==== Records for the task
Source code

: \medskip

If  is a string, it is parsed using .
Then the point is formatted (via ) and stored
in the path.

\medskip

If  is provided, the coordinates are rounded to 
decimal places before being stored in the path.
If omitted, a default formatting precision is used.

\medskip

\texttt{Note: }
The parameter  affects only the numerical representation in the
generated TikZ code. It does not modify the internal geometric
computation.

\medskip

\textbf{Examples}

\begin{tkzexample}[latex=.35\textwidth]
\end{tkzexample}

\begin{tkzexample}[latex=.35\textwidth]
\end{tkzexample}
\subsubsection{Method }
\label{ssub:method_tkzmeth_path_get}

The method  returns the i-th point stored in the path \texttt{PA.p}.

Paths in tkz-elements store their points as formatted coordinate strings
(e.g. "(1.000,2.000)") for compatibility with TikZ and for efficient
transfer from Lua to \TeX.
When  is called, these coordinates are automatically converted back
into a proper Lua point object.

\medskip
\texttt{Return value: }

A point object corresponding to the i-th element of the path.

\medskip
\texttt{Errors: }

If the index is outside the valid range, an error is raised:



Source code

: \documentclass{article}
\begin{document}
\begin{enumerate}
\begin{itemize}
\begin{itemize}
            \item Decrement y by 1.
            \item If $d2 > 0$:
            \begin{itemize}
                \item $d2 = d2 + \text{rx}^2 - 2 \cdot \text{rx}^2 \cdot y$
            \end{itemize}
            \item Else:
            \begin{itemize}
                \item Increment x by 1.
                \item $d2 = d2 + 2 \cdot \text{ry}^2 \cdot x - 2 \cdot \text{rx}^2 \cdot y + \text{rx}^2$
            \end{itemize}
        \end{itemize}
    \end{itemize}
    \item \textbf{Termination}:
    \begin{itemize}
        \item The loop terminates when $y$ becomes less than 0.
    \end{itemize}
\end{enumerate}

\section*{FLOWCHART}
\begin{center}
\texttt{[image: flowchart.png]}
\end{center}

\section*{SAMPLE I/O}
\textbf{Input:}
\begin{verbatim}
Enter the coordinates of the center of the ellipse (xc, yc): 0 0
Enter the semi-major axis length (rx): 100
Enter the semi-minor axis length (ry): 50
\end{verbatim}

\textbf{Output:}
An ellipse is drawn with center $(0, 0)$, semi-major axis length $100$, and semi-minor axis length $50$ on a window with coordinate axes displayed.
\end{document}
========
▸ **What the exercise asks**:
Only the lines above starting with the one with "and for efficient" and going through the one with "A point object corresponding" are to be copied, word for word and with both ends kept.

▸ **Response area**:
(e.g. "(1.000,2.000)") for compatibility with TikZ and for efficient
transfer from Lua to \TeX.
When  is called, these coordinates are automatically converted back
into a proper Lua point object.

\medskip
\texttt{Return value: }

A point object corresponding to the i-th element of the path.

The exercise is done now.